Лисий выблудок, будто только того и ждавший, тут же склонившийся над его ухом и прильнувший со спины, мгновенно вжался теснее. Мазнул по мочке и ломким хрящикам мокрым языком, сглатывая настолько шумно, что Уэльса, покрытого кленовым ужасом, как никогда ясно осенило — больной хренов извращенец не отказался бы подрать на его жопе тряпки и хорошенько оттрахать вот прямо здесь и прямо сейчас, в паршивом недоподвале, где со всех сторон капало, стекало, холодило и еще всячески…

Издевалось.

Послышался возбужденный выдох. Зашелестели торопливо одежды, пока пальцы мужчины ощупывали худосочные бока застывшего мальчишки и осторожно пробирались под каемку облегающих джинсов, пробуждаясь в возгорающемся керосиновом нетерпении…

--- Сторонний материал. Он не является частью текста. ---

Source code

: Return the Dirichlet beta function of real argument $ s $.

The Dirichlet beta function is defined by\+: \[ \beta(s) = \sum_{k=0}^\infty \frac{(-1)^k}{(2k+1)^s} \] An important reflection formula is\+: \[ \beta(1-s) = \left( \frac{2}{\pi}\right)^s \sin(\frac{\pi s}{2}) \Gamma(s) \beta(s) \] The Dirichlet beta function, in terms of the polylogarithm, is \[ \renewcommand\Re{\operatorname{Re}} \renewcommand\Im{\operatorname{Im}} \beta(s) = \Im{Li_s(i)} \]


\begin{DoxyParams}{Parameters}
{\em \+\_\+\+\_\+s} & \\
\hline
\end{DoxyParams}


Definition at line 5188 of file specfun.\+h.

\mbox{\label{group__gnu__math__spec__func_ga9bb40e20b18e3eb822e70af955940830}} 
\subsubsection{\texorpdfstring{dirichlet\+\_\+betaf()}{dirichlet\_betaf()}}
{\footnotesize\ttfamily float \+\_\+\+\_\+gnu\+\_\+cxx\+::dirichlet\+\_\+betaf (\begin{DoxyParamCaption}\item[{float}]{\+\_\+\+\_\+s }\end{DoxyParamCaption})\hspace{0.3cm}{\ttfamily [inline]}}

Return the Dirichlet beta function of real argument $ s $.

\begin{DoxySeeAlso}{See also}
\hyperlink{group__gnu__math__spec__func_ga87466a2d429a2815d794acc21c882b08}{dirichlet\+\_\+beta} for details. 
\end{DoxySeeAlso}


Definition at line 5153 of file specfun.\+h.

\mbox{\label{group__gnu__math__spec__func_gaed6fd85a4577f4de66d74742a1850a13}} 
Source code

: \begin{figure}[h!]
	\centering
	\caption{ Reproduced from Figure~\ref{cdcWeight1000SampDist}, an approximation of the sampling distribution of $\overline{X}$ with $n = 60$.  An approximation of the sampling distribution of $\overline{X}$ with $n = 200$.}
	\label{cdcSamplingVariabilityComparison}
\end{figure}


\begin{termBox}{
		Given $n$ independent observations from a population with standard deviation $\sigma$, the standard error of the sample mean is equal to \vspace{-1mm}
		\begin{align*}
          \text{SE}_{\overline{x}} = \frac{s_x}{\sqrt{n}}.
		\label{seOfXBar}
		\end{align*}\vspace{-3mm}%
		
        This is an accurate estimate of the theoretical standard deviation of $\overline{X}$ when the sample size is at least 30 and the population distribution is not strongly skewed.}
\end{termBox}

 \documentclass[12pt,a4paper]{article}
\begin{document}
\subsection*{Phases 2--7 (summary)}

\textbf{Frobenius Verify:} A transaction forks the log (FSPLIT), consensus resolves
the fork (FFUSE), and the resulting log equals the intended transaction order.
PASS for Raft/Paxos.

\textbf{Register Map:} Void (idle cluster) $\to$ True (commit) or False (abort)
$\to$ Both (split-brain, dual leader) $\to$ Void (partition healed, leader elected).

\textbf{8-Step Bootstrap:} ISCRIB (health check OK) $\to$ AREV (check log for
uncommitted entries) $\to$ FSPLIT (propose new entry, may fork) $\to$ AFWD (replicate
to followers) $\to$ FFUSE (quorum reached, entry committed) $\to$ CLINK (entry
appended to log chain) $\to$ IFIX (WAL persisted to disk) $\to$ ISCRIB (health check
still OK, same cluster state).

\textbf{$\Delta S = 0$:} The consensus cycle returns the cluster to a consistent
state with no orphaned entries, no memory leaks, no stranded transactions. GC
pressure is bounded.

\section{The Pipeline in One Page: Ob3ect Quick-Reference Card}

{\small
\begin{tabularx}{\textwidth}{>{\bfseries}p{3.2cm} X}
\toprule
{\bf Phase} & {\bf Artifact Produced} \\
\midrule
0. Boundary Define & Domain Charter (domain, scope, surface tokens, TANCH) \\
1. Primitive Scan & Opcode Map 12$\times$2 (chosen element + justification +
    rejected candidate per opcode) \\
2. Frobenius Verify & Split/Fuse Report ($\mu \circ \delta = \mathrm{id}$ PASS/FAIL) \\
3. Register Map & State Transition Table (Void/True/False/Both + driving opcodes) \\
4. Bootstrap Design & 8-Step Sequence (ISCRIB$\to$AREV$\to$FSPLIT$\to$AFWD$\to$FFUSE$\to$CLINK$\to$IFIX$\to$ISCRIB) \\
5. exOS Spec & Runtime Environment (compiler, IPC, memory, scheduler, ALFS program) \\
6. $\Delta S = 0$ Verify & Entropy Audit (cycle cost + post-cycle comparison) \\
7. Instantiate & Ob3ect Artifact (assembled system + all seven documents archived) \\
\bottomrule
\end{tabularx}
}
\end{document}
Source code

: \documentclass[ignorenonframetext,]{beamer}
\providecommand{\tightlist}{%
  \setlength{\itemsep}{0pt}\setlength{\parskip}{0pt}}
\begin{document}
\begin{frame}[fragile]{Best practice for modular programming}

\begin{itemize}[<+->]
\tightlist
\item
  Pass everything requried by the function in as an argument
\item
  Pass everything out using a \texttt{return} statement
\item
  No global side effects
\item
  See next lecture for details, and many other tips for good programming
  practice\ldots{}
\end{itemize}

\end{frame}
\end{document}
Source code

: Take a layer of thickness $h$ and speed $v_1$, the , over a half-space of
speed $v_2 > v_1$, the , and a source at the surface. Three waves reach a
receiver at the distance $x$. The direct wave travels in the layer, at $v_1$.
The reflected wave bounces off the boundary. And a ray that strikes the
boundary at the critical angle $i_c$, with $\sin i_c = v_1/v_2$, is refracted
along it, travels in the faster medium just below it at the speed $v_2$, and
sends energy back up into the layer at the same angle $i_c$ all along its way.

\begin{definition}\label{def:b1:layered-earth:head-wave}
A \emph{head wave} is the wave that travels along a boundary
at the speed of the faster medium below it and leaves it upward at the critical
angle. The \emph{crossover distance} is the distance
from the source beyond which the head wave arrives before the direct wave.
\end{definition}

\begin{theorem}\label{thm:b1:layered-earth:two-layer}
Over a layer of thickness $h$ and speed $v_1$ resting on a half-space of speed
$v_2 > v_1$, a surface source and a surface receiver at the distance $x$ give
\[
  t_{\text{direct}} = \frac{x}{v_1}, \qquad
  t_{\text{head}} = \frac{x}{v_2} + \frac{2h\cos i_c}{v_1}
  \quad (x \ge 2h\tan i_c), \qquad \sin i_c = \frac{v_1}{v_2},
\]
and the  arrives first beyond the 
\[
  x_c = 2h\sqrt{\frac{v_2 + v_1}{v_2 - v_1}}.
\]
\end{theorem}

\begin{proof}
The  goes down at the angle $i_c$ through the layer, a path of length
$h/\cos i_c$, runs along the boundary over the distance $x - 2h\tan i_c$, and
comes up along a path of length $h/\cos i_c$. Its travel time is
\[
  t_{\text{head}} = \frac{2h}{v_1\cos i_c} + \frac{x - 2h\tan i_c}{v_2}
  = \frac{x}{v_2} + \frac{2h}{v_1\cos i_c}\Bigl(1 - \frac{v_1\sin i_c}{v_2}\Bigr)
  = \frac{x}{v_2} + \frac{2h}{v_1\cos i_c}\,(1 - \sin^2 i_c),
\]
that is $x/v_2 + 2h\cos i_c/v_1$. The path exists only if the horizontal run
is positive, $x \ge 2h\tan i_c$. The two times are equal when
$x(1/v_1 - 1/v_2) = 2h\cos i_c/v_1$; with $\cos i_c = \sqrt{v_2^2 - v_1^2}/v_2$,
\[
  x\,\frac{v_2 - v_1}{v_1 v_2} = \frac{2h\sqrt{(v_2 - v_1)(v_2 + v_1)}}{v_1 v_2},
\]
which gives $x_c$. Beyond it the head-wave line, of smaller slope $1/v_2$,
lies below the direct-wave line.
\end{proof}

И, наверное, если бы Юа в следующий момент не отвесил себе отрезвляющего внутреннего пинка, силой заставляя поддающееся перепуганное тело отлепиться от подчиняющего своей воле фетишиста — быть ему выебанным подвальными призраками да новой акульей одержимостью, своровавшей у кудлатого психопата способность даже просто банально говорить.

Три шага прочь — и фетишист этот, худо-бедно вернувший кислород оплывшим похотью мозгам, недовольно и разочарованно простонал, втягивая расширившимися ноздрями обжигающего настоянной сухостью воздуха. Протянул было руку, нащупал только раздражающую пустоту и, недовольно сведя вместе брови, вдруг взбешенным шипением пообещал:

— Я всё равно это сегодня с тобой сделаю, дарлинг. Всё равно тебя поимею, понятно? Поэтому так и быть, можешь пока порадоваться дозволенной мною форе, но когда я решу завалить тебя по-настоящему — тебе уже никуда от меня не подеваться, сладость моей плоти.

Уэльса такой расклад нисколько, просто-таки нисколько не устраивал.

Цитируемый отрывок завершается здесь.